### Work request
Write the data below out again, with each line matching the original.

### Data to examine

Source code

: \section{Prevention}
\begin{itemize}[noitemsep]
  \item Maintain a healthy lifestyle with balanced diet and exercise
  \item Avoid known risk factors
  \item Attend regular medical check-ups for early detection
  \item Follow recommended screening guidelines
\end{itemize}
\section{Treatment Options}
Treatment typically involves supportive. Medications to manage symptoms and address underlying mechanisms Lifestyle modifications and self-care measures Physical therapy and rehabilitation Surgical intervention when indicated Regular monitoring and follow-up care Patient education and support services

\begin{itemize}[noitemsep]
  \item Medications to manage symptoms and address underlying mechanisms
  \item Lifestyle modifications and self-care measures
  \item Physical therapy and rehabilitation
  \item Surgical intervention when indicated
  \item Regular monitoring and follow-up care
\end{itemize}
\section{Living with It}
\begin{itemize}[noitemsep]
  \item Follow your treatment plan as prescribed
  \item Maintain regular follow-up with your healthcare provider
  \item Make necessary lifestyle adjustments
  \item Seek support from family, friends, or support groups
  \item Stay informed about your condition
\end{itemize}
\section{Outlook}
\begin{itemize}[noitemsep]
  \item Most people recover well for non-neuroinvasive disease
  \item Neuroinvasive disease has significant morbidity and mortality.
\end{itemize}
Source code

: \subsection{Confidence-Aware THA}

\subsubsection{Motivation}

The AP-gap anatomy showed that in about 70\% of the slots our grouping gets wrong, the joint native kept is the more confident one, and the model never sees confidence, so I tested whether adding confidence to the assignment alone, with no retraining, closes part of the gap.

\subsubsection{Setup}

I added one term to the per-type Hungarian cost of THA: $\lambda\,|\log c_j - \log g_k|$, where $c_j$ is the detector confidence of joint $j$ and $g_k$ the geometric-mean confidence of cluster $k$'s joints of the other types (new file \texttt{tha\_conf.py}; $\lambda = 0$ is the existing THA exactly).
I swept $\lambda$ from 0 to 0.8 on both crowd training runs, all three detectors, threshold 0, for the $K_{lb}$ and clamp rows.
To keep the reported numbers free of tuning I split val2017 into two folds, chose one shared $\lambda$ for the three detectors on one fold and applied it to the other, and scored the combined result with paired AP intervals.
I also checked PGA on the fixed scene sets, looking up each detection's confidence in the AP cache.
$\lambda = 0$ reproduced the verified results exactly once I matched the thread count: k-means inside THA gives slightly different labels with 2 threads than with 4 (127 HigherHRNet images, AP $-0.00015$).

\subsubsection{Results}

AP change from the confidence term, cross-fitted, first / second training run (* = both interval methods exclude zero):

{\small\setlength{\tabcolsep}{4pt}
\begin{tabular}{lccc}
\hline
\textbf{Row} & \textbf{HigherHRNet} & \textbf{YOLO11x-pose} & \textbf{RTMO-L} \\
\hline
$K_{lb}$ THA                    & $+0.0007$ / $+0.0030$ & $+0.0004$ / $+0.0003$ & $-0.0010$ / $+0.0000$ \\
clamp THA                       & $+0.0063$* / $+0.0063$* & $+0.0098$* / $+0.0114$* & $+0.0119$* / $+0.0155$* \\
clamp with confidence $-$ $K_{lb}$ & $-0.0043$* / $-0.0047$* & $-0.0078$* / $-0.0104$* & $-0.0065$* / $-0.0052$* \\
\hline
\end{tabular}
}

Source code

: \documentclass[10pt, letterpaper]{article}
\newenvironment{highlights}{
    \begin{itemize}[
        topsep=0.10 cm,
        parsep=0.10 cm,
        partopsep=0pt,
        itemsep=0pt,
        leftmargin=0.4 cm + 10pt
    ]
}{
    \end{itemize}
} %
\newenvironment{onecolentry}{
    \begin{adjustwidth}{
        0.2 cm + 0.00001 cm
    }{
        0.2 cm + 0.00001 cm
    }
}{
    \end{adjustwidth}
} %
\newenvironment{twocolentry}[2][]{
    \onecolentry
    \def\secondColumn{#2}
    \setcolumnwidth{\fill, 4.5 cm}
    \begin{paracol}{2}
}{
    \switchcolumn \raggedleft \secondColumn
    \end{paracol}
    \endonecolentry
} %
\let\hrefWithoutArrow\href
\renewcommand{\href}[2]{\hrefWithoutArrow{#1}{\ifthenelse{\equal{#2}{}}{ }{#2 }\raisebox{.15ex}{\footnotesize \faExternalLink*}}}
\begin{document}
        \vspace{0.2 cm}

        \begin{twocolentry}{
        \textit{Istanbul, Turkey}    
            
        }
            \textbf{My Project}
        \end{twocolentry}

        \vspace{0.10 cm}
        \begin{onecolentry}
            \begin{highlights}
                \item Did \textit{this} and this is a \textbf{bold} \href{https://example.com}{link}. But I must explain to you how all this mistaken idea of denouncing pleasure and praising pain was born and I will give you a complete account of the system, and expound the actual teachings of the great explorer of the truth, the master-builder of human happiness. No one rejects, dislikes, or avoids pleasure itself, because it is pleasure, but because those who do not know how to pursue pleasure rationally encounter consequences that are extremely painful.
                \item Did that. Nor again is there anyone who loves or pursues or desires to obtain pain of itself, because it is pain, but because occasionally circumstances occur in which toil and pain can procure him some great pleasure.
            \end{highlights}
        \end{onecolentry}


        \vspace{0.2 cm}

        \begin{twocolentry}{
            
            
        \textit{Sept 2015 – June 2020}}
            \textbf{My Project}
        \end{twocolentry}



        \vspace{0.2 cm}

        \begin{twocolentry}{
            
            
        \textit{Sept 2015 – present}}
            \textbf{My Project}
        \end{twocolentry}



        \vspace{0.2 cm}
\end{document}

### Written reply
Source code

: \section{Prevention}
\begin{itemize}[noitemsep]
  \item Maintain a healthy lifestyle with balanced diet and exercise
  \item Avoid known risk factors
  \item Attend regular medical check-ups for early detection
  \item Follow recommended screening guidelines
\end{itemize}
\section{Treatment Options}
Treatment typically involves supportive. Medications to manage symptoms and address underlying mechanisms Lifestyle modifications and self-care measures Physical therapy and rehabilitation Surgical intervention when indicated Regular monitoring and follow-up care Patient education and support services

\begin{itemize}[noitemsep]
  \item Medications to manage symptoms and address underlying mechanisms
  \item Lifestyle modifications and self-care measures
  \item Physical therapy and rehabilitation
  \item Surgical intervention when indicated
  \item Regular monitoring and follow-up care
\end{itemize}
\section{Living with It}
\begin{itemize}[noitemsep]
  \item Follow your treatment plan as prescribed
  \item Maintain regular follow-up with your healthcare provider
  \item Make necessary lifestyle adjustments
  \item Seek support from family, friends, or support groups
  \item Stay informed about your condition
\end{itemize}
\section{Outlook}
\begin{itemize}[noitemsep]
  \item Most people recover well for non-neuroinvasive disease
  \item Neuroinvasive disease has significant morbidity and mortality.
\end{itemize}
Source code

: \subsection{Confidence-Aware THA}

\subsubsection{Motivation}

The AP-gap anatomy showed that in about 70\% of the slots our grouping gets wrong, the joint native kept is the more confident one, and the model never sees confidence, so I tested whether adding confidence to the assignment alone, with no retraining, closes part of the gap.

\subsubsection{Setup}

I added one term to the per-type Hungarian cost of THA: $\lambda\,|\log c_j - \log g_k|$, where $c_j$ is the detector confidence of joint $j$ and $g_k$ the geometric-mean confidence of cluster $k$'s joints of the other types (new file \texttt{tha\_conf.py}; $\lambda = 0$ is the existing THA exactly).
I swept $\lambda$ from 0 to 0.8 on both crowd training runs, all three detectors, threshold 0, for the $K_{lb}$ and clamp rows.
To keep the reported numbers free of tuning I split val2017 into two folds, chose one shared $\lambda$ for the three detectors on one fold and applied it to the other, and scored the combined result with paired AP intervals.
I also checked PGA on the fixed scene sets, looking up each detection's confidence in the AP cache.
$\lambda = 0$ reproduced the verified results exactly once I matched the thread count: k-means inside THA gives slightly different labels with 2 threads than with 4 (127 HigherHRNet images, AP $-0.00015$).

\subsubsection{Results}

AP change from the confidence term, cross-fitted, first / second training run (* = both interval methods exclude zero):

{\small\setlength{\tabcolsep}{4pt}
\begin{tabular}{lccc}
\hline
\textbf{Row} & \textbf{HigherHRNet} & \textbf{YOLO11x-pose} & \textbf{RTMO-L} \\
\hline
$K_{lb}$ THA                    & $+0.0007$ / $+0.0030$ & $+0.0004$ / $+0.0003$ & $-0.0010$ / $+0.0000$ \\
clamp THA                       & $+0.0063$* / $+0.0063$* & $+0.0098$* / $+0.0114$* & $+0.0119$* / $+0.0155$* \\
clamp with confidence $-$ $K_{lb}$ & $-0.0043$* / $-0.0047$* & $-0.0078$* / $-0.0104$* & $-0.0065$* / $-0.0052$* \\
\hline
\end{tabular}
}

Source code

: \documentclass[10pt, letterpaper]{article}
\newenvironment{highlights}{
    \begin{itemize}[
        topsep=0.10 cm,
        parsep=0.10 cm,
        partopsep=0pt,
        itemsep=0pt,
        leftmargin=0.4 cm + 10pt
    ]
}{
    \end{itemize}
} %
\newenvironment{onecolentry}{
    \begin{adjustwidth}{
        0.2 cm + 0.00001 cm
    }{
        0.2 cm + 0.00001 cm
    }
}{
    \end{adjustwidth}
} %
\newenvironment{twocolentry}[2][]{
    \onecolentry
    \def\secondColumn{#2}
    \setcolumnwidth{\fill, 4.5 cm}
    \begin{paracol}{2}
}{
    \switchcolumn \raggedleft \secondColumn
    \end{paracol}
    \endonecolentry
} %
\let\hrefWithoutArrow\href
\renewcommand{\href}[2]{\hrefWithoutArrow{#1}{\ifthenelse{\equal{#2}{}}{ }{#2 }\raisebox{.15ex}{\footnotesize \faExternalLink*}}}
\begin{document}
        \vspace{0.2 cm}

        \begin{twocolentry}{
        \textit{Istanbul, Turkey}    
            
        }
            \textbf{My Project}
        \end{twocolentry}

        \vspace{0.10 cm}
        \begin{onecolentry}
            \begin{highlights}
                \item Did \textit{this} and this is a \textbf{bold} \href{https://example.com}{link}. But I must explain to you how all this mistaken idea of denouncing pleasure and praising pain was born and I will give you a complete account of the system, and expound the actual teachings of the great explorer of the truth, the master-builder of human happiness. No one rejects, dislikes, or avoids pleasure itself, because it is pleasure, but because those who do not know how to pursue pleasure rationally encounter consequences that are extremely painful.
                \item Did that. Nor again is there anyone who loves or pursues or desires to obtain pain of itself, because it is pain, but because occasionally circumstances occur in which toil and pain can procure him some great pleasure.
            \end{highlights}
        \end{onecolentry}


        \vspace{0.2 cm}

        \begin{twocolentry}{
            
            
        \textit{Sept 2015 – June 2020}}
            \textbf{My Project}
        \end{twocolentry}



        \vspace{0.2 cm}

        \begin{twocolentry}{
            
            
        \textit{Sept 2015 – present}}
            \textbf{My Project}
        \end{twocolentry}



        \vspace{0.2 cm}
\end{document}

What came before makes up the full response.